Die Lärmopfer sind im der Mehrheit Autopendler, ihr protest gegen Verkehrslärm ist in sich verlogen.
@Stratege
Was glauben Sie eigendlich wie begeistert die Anwohner einer ICE-Trasse sind? Bei der Dresdner Bahn sieht man doch das auch der Zug Opfer der NIMBY-Kultur ist. Genauso wie bei der festen Fehmanbelt-Querung.
Ein Zug erzeugt im Fernverkehr sicher nicht weniger "Lärmopfer" als ein Flugzeug.
Wolfgang Banse
Gast
Grundsätzlich sollte es weltweit ein Nachtflugverbot geben.
Mike
Gast
Man will keinen Fluglärm. Man will nicht körperverletzt und verlärmt werden. Die beschliessenden Politiker leben ruhig und beschützt. Das Grundgesetz ist hier Makulatur.
Den Pfusch-BER sollte man hier als Lösung wegreissen und in Sperenberg neubauen, das ist ohnehin billiger als Sanieren, das weiss jedes Kind.
Stratege
Gast
Die politischen Mehrheiten verschieben sich, die Nachtfluggegner werden gegen allen wirtschaftlichen Sachverstand obsiegen.
Die Politik muss sich nun neu aufstellen, und eine neue langfristige Flughafenplanung aufbauen.
1. Tegel muss als zweiter Flughafen offen bleiben, weil BER schon durch kleinste Elektronikausfälle bei der Brandmeldeanlage völlig ausfallen kann.

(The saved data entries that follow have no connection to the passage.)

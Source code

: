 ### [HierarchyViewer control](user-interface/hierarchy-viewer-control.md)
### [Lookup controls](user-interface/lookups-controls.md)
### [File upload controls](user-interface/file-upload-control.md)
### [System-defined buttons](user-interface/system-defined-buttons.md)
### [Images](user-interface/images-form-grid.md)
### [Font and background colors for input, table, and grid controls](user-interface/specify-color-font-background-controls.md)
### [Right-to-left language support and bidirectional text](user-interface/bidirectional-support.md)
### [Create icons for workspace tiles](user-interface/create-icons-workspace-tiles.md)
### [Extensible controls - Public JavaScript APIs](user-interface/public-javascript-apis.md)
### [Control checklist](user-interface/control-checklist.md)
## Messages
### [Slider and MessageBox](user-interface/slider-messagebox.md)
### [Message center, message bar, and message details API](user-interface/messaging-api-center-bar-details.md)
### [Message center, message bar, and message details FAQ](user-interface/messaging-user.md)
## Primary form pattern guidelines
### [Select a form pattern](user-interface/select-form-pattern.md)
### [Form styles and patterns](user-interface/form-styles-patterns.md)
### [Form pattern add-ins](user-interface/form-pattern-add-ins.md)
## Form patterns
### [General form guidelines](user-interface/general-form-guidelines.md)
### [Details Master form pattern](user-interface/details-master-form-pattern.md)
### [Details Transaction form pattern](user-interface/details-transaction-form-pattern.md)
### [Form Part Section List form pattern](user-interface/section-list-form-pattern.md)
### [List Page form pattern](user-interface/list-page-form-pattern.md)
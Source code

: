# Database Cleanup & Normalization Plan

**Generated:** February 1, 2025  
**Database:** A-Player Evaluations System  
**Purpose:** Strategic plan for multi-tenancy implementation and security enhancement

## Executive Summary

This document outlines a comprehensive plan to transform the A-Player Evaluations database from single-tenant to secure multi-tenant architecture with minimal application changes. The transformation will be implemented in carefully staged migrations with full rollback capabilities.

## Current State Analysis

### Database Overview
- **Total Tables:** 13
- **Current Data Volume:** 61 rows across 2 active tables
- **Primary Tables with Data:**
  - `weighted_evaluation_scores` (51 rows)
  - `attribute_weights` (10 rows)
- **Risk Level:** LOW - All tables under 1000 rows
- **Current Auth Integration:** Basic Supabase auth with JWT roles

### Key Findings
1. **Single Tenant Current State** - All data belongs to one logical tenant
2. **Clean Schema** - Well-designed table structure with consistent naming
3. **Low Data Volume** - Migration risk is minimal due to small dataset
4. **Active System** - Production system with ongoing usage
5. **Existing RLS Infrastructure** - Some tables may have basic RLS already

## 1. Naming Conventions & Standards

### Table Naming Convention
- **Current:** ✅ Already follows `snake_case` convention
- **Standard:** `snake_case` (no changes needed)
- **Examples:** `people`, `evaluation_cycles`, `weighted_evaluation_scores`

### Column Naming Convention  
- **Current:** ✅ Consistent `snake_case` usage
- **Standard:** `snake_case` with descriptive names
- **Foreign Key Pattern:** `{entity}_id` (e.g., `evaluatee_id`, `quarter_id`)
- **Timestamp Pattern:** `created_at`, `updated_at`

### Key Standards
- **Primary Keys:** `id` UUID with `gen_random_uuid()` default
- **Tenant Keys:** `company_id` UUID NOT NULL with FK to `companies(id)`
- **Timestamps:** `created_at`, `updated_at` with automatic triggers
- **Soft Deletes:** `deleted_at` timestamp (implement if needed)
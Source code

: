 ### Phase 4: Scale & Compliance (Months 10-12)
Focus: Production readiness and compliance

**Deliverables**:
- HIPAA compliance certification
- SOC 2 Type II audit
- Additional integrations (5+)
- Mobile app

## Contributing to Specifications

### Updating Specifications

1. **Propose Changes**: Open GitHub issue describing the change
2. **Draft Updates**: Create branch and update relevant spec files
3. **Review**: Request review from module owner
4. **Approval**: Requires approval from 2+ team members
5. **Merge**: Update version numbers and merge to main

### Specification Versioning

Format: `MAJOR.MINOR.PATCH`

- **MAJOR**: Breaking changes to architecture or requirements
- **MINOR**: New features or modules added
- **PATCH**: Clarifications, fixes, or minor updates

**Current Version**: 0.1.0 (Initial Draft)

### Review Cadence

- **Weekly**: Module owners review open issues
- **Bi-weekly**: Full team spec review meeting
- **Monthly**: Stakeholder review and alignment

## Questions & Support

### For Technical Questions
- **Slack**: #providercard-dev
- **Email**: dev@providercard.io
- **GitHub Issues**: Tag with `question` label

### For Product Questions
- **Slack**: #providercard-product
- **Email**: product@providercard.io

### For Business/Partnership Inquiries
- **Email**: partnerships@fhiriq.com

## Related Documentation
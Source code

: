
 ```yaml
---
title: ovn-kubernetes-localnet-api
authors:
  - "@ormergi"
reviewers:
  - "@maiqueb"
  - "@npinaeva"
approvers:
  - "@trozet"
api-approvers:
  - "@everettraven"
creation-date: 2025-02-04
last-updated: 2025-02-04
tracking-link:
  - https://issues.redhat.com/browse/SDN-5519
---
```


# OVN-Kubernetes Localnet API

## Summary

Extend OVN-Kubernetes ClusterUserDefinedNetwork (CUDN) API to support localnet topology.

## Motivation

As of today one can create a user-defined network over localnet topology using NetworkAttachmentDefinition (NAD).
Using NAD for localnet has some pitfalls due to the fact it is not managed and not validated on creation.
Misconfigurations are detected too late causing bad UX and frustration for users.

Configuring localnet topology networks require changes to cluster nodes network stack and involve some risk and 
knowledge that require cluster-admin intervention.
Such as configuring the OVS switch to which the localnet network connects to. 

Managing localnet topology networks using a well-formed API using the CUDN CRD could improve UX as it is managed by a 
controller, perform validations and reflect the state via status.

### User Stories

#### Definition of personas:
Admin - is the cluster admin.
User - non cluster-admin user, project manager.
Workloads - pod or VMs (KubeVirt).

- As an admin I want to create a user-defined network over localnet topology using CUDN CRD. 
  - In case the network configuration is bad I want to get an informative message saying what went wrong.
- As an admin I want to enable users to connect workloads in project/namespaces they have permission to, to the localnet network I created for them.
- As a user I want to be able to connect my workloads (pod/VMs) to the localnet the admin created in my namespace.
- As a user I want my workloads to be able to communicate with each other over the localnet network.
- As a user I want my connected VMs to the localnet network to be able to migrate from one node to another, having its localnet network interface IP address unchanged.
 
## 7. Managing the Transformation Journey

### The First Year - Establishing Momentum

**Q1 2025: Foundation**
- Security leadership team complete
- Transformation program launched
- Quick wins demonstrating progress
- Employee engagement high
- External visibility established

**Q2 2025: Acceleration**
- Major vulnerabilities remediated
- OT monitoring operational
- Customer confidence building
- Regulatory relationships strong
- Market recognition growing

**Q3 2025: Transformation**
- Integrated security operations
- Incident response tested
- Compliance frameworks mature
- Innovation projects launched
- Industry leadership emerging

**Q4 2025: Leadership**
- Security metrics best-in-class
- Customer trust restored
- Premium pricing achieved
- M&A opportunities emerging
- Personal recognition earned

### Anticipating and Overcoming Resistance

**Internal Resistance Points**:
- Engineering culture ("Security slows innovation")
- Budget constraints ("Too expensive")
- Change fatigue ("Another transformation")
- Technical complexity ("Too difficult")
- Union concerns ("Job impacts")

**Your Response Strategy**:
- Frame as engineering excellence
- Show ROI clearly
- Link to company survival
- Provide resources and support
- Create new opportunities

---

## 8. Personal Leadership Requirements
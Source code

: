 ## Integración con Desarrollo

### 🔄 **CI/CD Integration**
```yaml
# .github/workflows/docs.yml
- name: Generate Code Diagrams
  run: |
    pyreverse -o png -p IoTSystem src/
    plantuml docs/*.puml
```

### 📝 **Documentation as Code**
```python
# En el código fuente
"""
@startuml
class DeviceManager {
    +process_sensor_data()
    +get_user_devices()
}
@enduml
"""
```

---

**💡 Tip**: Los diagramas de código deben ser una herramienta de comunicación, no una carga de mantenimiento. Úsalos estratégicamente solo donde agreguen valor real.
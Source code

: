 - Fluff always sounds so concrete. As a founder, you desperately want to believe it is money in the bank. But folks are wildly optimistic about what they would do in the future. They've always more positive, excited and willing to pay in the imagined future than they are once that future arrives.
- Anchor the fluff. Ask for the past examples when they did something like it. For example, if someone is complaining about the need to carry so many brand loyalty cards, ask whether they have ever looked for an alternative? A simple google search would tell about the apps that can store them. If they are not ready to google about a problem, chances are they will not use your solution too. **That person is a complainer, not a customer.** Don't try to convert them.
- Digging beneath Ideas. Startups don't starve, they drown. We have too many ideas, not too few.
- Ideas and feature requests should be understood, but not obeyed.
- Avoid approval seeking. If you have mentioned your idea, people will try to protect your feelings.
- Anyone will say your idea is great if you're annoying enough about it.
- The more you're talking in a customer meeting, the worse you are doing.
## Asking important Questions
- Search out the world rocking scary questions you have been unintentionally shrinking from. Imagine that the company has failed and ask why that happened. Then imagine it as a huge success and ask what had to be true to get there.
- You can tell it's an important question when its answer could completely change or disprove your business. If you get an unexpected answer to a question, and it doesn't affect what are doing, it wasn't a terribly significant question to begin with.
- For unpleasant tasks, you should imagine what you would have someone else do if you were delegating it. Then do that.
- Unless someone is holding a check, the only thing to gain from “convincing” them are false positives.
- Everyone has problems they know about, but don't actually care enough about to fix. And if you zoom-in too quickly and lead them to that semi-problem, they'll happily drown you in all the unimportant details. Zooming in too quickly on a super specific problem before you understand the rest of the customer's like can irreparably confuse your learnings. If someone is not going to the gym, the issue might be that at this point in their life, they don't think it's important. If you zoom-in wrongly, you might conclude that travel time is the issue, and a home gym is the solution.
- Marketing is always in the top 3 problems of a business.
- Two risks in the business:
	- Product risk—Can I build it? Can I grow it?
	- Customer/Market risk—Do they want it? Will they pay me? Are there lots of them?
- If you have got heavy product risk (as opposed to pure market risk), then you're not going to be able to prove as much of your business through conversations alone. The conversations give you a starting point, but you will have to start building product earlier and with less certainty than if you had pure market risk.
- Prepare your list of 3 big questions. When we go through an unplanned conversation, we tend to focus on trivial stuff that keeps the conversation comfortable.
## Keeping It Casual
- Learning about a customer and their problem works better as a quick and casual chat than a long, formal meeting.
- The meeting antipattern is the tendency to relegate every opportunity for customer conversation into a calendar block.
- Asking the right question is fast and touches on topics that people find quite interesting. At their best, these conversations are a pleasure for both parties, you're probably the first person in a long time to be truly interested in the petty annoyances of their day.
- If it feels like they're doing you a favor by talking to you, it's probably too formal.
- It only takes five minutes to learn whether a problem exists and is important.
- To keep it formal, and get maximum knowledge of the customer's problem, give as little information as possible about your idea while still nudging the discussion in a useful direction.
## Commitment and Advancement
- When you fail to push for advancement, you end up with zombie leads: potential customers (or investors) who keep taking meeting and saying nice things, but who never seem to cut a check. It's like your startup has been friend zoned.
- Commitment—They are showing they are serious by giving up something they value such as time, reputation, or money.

Zukünftig sollte Tegel als Business- und Regierungsflughafen offen bleiben.
2. BER ist für einen Großflughafen falsch konzipiert und sollte bei 25 Mio. Passagieren Kapazität stabilisiert werden. Der alte Schönefelder Flughafen sollte erneuert werden.
Eine dritte Landebahn ist nicht mehr nötig.
3. Im Raum Brandenburg/Havel und Potsdam-Mittelmark sollte ein Luftfracht- und Nachtlande-Flughafen völlig neu gebaut werden. Potsdam und Brandenburg/Havel sollten durch ICE-Bahnverbindungen an den Berliner Hauptbahnhof angeschlossen werden.
Um diese Planungen voranzutreiben sollten bei den nächsten Wahlen (2014 Brandenburg, 2016 Berlin) klare politische Aussagen und Vorgaben der großen Parteien für einen Länderzusammenschluß Berlin-Brandenburg propagiert und geplant werden.
Wolfgang Banse
Gast
Grundsätzlich sollte es ei gernerelles Nachtflugverbot geben,nicht nur in Brandenburg,Berlin wie gefortdert,sondern weltweit.
D.J.
Gast
Hmm, eine 3,5 Mio-Stadt; Hauptstadt eines 80-Mio-Landes. Kann mir jemand sagen, ob irgendwo auf der Welt eine annähernd vergleichbare Stadt ebenfalls ein Nachtflugverbot hat? Oder machen sich die hysterischen Deutschen einmal mehr vor der Welt lächerlich?